Agriculture, too, will have to see a revival in planning if we are to address the triple crisis of soil erosion, extreme weather and dependence on fossil fuel inputs. Wes Jackson, the visionary founder of the Land Institute in Salina, Kansas, has been calling for “a fifty-year farm bill.” That’s the length of time he and his collaborators Wendell Berry and Fred Kirschenmann estimate it will take to conduct the research and put the infrastructure in place to replace many soil-depleting annual grain crops, grown in monocultures, with perennial crops, grown in polycultures. Since perennials don’t need to be replanted every year, their long roots do a much better job of storing scarce water, holding soil in place and sequestering carbon. Polycultures are also less vulnerable to pests and to being wiped out by extreme weather. Another bonus: this type of farming is much more labor intensive than industrial agriculture, which means that farming can once again be a substantial source of employment.

Outside the Heartland conference and like-minded gatherings, the return of planning is nothing to fear. We are not talking about a return to authoritarian socialism, after all, but a turn toward real democracy. The thirty-odd-year experiment in deregulated, Wild West economics is failing the vast majority of people around the world. These systemic failures are precisely why so many are in open revolt against their elites, demanding living wages and an end to corruption. Climate change doesn’t conflict with demands for a new kind of economy. Rather, it adds to them an existential imperative.

3. Reining in Corporations

A key piece of the planning we must undertake involves the rapid re-regulation of the corporate sector. Much can be done with incentives: subsidies for renewable energy and responsible land stewardship, for instance. But we are also going to have to get back into the habit of barring outright dangerous and destructive behavior. That means getting in the way of corporations on multiple fronts, from imposing strict caps on the amount of carbon corporations can emit, to banning new coal-fired power plants, to cracking down on industrial feedlots, to shutting down dirty-energy extraction projects like the Alberta tar sands (starting with pipelines like Keystone XL that lock in expansion plans).

Only a very small sector of the population sees any restriction on corporate or consumer choice as leading down Hayek’s road to serfdom—and, not coincidentally, it is precisely this sector of the population that is at the forefront of climate change denial.

4. Relocalizing Production

If strictly regulating corporations to respond to climate change sounds somewhat radical it’s because, since the beginning of the 1980s, it has been an article of faith that the role of government is to get out of the way of the corporate sector—and nowhere more so than in the realm of international trade. The devastating impacts of free trade on manufacturing, local business and farming are well known. But perhaps the atmosphere has taken the hardest hit of all. The cargo ships, jumbo jets and heavy trucks that haul raw resources and finished products across the globe devour fossil fuels and spew greenhouse gases. And the cheap goods being produced—made to be replaced, almost never fixed—are consuming a huge range of other nonrenewable resources while producing far more waste than can be safely absorbed.
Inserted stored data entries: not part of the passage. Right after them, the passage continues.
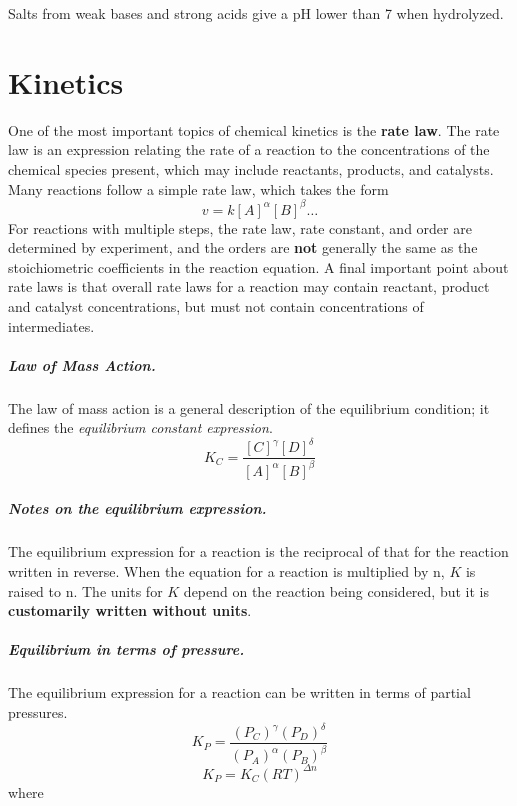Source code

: \documentclass[12pt, oneside]{book}
\begin{document}
Salts from weak bases and strong acids give a pH lower than 7 when hydrolyzed.

\chapter{Kinetics}

One of the most important topics of chemical kinetics is the \textbf{rate law}.
The rate law is an expression relating the rate of a reaction to the
concentrations of the chemical species present, which may include reactants,
products, and catalysts. Many reactions follow a simple rate law, which takes
the form
\[v = k [A]^\alpha [B]^\beta \ldots\]
For reactions with multiple steps, the rate law, rate constant, and order are
determined by experiment, and the orders are \textbf{not} generally the same as
the stoichiometric coefficients in the reaction equation.  A final important
point about rate laws is that overall rate laws for a reaction may contain
reactant, product and catalyst concentrations, but must not contain
concentrations of intermediates.

\paragraph{Law of Mass Action.} The law of mass action is a general description
of the equilibrium condition; it defines the \textit{equilibrium constant
expression}.
\[K_C = \frac{[C]^\gamma [D]^\delta}{[A]^\alpha [B]^\beta}\]

\paragraph{Notes on the equilibrium expression.} The equilibrium expression for
a reaction is the reciprocal of that for the reaction written in reverse. When
the equation for a reaction is multiplied by n, \(K\) is raised to n.  The
units for \(K\) depend on the reaction being considered, but it is
\textbf{customarily written without units}.

\paragraph{Equilibrium in terms of pressure.} The equilibrium expression for a
reaction can be written in terms of partial pressures.
\[K_P = \frac{\left(P_C\right)^\gamma
\left(P_D\right)^\delta}{\left(P_A\right)^\alpha \left(P_B\right)^\beta}\]
\[K_P = K_C (RT)^{\Delta n}\]
where
\end{document}
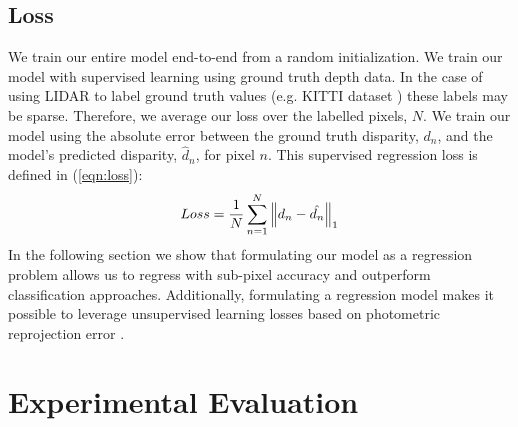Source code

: \subsection{Loss}

We train our entire model end-to-end from a random initialization. We train our model with supervised learning using ground truth depth data. In the case of using LIDAR to label ground truth values (e.g. KITTI dataset \citep{Geiger2012CVPR,Menze2015CVPR}) these labels may be sparse. Therefore, we average our loss over the labelled pixels, $N$. We train our model using the absolute error between the ground truth disparity, $d_n$, and the model's predicted disparity, $\hat{d}_n$, for pixel $n$. This supervised regression loss is defined in (\ref{eqn:loss}):
\begin{equation}
\label{eqn:loss}
Loss = \frac{1}{N} \sum\limits_{n=1}^N \left\lVert {d_n}-\hat{d_n} \right\rVert_1
\end{equation}
In the following section we show that formulating our model as a regression problem allows us to regress with sub-pixel accuracy and outperform classification approaches. Additionally, formulating a regression model makes it possible to leverage unsupervised learning losses based on photometric reprojection error \citep{garg2016unsupervised}.

\section{Experimental Evaluation}
\label{section:evaluation}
This model is so wasteful, in fact, that it cancels out the modest gains that have been made in reducing emissions many times over. For instance, the Proceedings of the National Academy of Sciences recently published a study of the emissions from industrialized countries that signed the Kyoto Protocol. It found that while they had stabilized, that was partly because international trade had allowed these countries to move their dirty production to places like China. The researchers concluded that the rise in emissions from goods produced in developing countries but consumed in industrialized ones was six times greater than the emissions savings of industrialized countries.

In an economy organized to respect natural limits, the use of energy-intensive long-haul transport would need to be rationed—reserved for those cases where goods cannot be produced locally or where local production is more carbon-intensive. (For example, growing food in greenhouses in cold parts of the United States is often more energy-intensive than growing it in the South and shipping it by light rail.)

Climate change does not demand an end to trade. But it does demand an end to the reckless form of “free trade” that governs every bilateral trade agreement as well as the World Trade Organization. This is more good news —for unemployed workers, for farmers unable to compete with cheap imports, for communities that have seen their manufacturers move offshore and their local businesses replaced with big boxes. But the challenge this poses to the capitalist project should not be underestimated: it represents the reversal of the thirty-year trend of removing every possible limit on corporate power.

5. Ending the Cult of Shopping

The past three decades of free trade, deregulation and privatization were not only the result of greedy people wanting greater corporate profits. They were also a response to the “stagflation” of the 1970s, which created intense pressure to find new avenues for rapid economic growth. The threat was real: within our current economic model, a drop in production is by definition a crisis—a recession or, if deep enough, a depression, with all the desperation and hardship that these words imply.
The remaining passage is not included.